A metà tra opera cinese e opera rock, ma senza espressionismi melodrammatici, "Monkey" racconta il viaggio in nove tappe del Re Scimmia, nato dall'esplosione di un uovo sulla Montagna dei Fiori e dei Frutti (a cartone animato su un grande schermo). Accompagnato dal monaco buddista Tripitaka (vero protagonista del romanzo di Wu Cheng'en), da un Cavallo Bianco (avatar del Principe Dragone), dal porcino e lascivo Porcelet, e da Sablet (monaco in disgrazia che Hewlett disegna come un malinconico Amleto), il Re Scimmia percorre i cinque continenti e attraversa i quattro elementi.

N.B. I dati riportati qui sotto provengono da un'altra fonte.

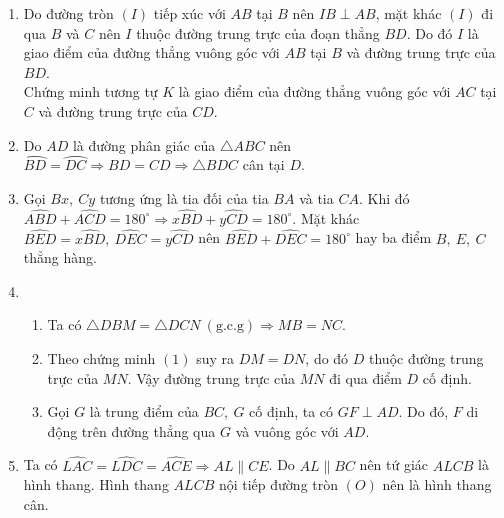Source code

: \begin{bt}
{\begin{center}
\end{center}
		\begin{enumerate}
			\item Do đường tròn $(I)$ tiếp xúc với $AB$ tại $B$ nên $IB\perp AB$, mặt khác $(I)$ đi qua $B$ và $C$ nên $I$ thuộc đường trung trực của đoạn thẳng $BD$. Do đó $I$ là giao điểm của đường thẳng vuông góc với $AB$ tại $B$ và đường trung trực của $BD$.\\
			Chứng minh tương tự $K$ là giao điểm của đường thẳng vuông góc với $AC$ tại $C$ và đường trung trực của $CD$.
			\item Do $AD$ là đường phân giác của $\triangle ABC$ nên $\wideparen{BD}=\wideparen{DC}\Rightarrow BD=CD\Rightarrow\triangle BDC$ cân tại $D$.
			\item Gọi $Bx,\ Cy$ tương ứng là tia đối của tia $BA$ và tia $CA$. Khi đó $\widehat{ABD}+\widehat{ACD}=180^\circ\Rightarrow\widehat{xBD}+\widehat{yCD}=180^\circ.$ Mặt khác $\widehat{BED}=\widehat{xBD},\ \widehat{DEC}=\widehat{yCD}$ nên $\widehat{BED}+\widehat{DEC}=180^\circ$ hay ba điểm $B,\ E,\ C$ thẳng hàng.
			\item \begin{enumerate}[1)]
				\item Ta có $\triangle DBM=\triangle DCN\ (\mbox{g.c.g})\Rightarrow MB=NC.$
				\item Theo chứng minh $(1)$ suy ra $DM=DN$, do đó $D$ thuộc đường trung trực của $MN$. Vậy đường trung trực của $MN$ đi qua điểm $D$ cố định.
				\item Gọi $G$ là trung điểm của $BC,\ G$ cố định, ta có $GF\perp AD$. Do đó, $F$ di động trên đường thẳng qua $G$ và vuông góc với $AD$.
			\end{enumerate}
			\item Ta có $\widehat{LAC}=\widehat{LDC}=\widehat{ACE}\Rightarrow AL\parallel CE$. Do $AL\parallel BC$ nên tứ giác $ALCB$ là hình thang. Hình thang $ALCB$ nội tiếp đường tròn $(O)$ nên là hình thang cân.
		\end{enumerate}
	}
\end{bt}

Ogni scena è stupefacente per colori, per energia, per virtuosismi atletici. Lo spazio è utilizzato al massimo, cielo compreso: la bellissima dea Guanyin scende volando (e cantando) dal loggione fino sul palco; le sette creature celesti sono appese in alto e non cessano di fare evoluzioni assieme a cinque piccole contorsioniste al centro della scena; la violenta Principessa del Ventaglio di Ferro (nel cui stomaco il Re Scimmia si infila grazie a uno strepitoso video cartoons a raggi X di Hewlett) affronta l'avversario saltando per aria come nei film di Hong Kong e Taiwan. Alla fine del viaggio i quattro personaggi, Re Scimmia in testa, arriveranno in Paradiso al cospetto di un enorme Buddha (che aveva già imposto una mano sul Re Scimmia, imprigionandolo per cinque secoli).

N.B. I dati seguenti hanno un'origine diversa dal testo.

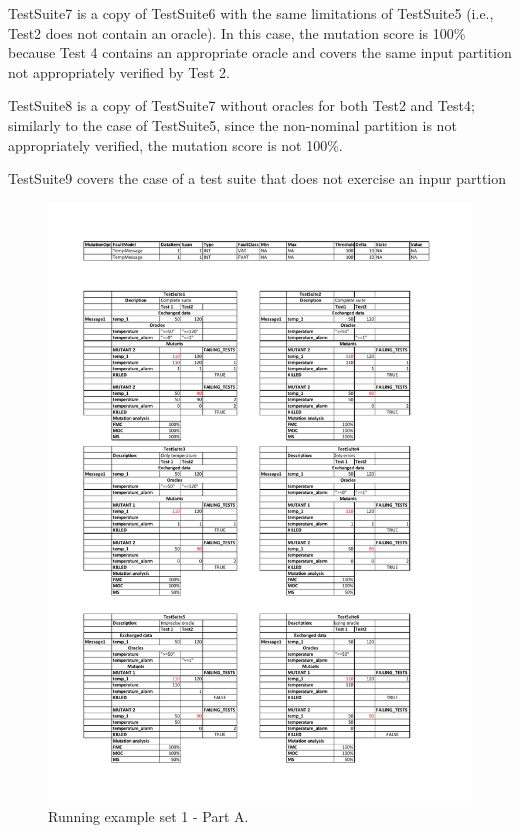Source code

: TestSuite7 is a copy of TestSuite6 with the same limitations of TestSuite5 (i.e., Test2 does not contain an oracle).
In this case, the mutation score is 100\% because Test 4 contains an appropriate oracle and covers the same input partition not appropriately verified by Test 2.

TestSuite8 is a copy of TestSuite7 without oracles for both Test2 and Test4; similarly to the case of TestSuite5, since the non-nominal partition is not appropriately verified, the mutation score is not 100\%.

TestSuite9 covers the case of a test suite that does not exercise an inpur parttion

\begin{figure}[tb]
\centering
\includegraphics[width=18cm]{damat/DataDrivenExample1A}
\caption{Running example set 1 - Part A.}
\label{fig:damat:RunningExample1A}
\end{figure}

Il Cavallo tornerà a essere il Principe Dragone e gli altri avranno un titolo onorifico. Il Re Scimmia diventerà il "Buddha Vittorioso nei Combattimenti" e riceverà gli applausi di un teatro (già diretto da Stephane Lissner) fino a due anni fa molto classico, ma oggi, grazie alla gestione di Jean-Luc Choplin, aperto a coproduzioni di questo tipo ("Monkey", a Parigi fino al 13 ottobre, è coprodotto con il Festival di Manchester e la Staatsoper di Berlino).

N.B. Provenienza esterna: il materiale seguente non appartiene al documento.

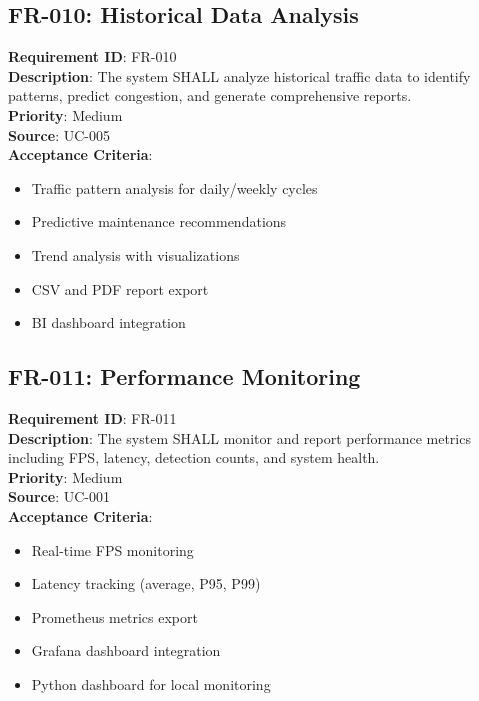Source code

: \documentclass[12pt,a4paper]{article}
\begin{document}
\subsection{FR-010: Historical Data Analysis}
\textbf{Requirement ID}: FR-010 \\
\textbf{Description}: The system SHALL analyze historical traffic data to identify patterns, predict congestion, and generate comprehensive reports. \\
\textbf{Priority}: Medium \\
\textbf{Source}: UC-005 \\
\textbf{Acceptance Criteria}:
\begin{itemize}
    \item Traffic pattern analysis for daily/weekly cycles
    \item Predictive maintenance recommendations
    \item Trend analysis with visualizations
    \item CSV and PDF report export
    \item BI dashboard integration
\end{itemize}

\subsection{FR-011: Performance Monitoring}
\textbf{Requirement ID}: FR-011 \\
\textbf{Description}: The system SHALL monitor and report performance metrics including FPS, latency, detection counts, and system health. \\
\textbf{Priority}: Medium \\
\textbf{Source}: UC-001 \\
\textbf{Acceptance Criteria}:
\begin{itemize}
    \item Real-time FPS monitoring
    \item Latency tracking (average, P95, P99)
    \item Prometheus metrics export
    \item Grafana dashboard integration
    \item Python dashboard for local monitoring
\end{itemize}
\end{document}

Appena scesi dal palco dopo gli applausi, Albarn e Hewlett (entrambi nati nel ¿68, anno della Scimmia) raccontano il loro viaggio in Cina attraverso scene degne dell'opera: «Non smettevamo di stupirci della immensa differenza che c'è tra la Cina urbana e quella rurale» dice Albarn, frequentatore curioso di musiche lontane, dal Mali a Cuba, un padre studioso e insegnante di cultura islamica. «Nella partitura ho cercato di mettere quello che ho ascoltato, senza però perdere la mia integrità musicale. Ho messo suoni di automobili, di cantieri di costruzioni, di generatori, tutta la cacofonia della Cina urbana. E ho messo il rumore degli insetti, la musicalità della lingua, i ritmi della vita rurale». Un video delle prove ritrae Albarn molto impegnato in due compiti precisi: ottenere il perfetto bercio dagli attori-scimmia e convincere le soavi attrici cinesi a cancellare dal volto il tipico, cortese sorriso. Troppo espressionista.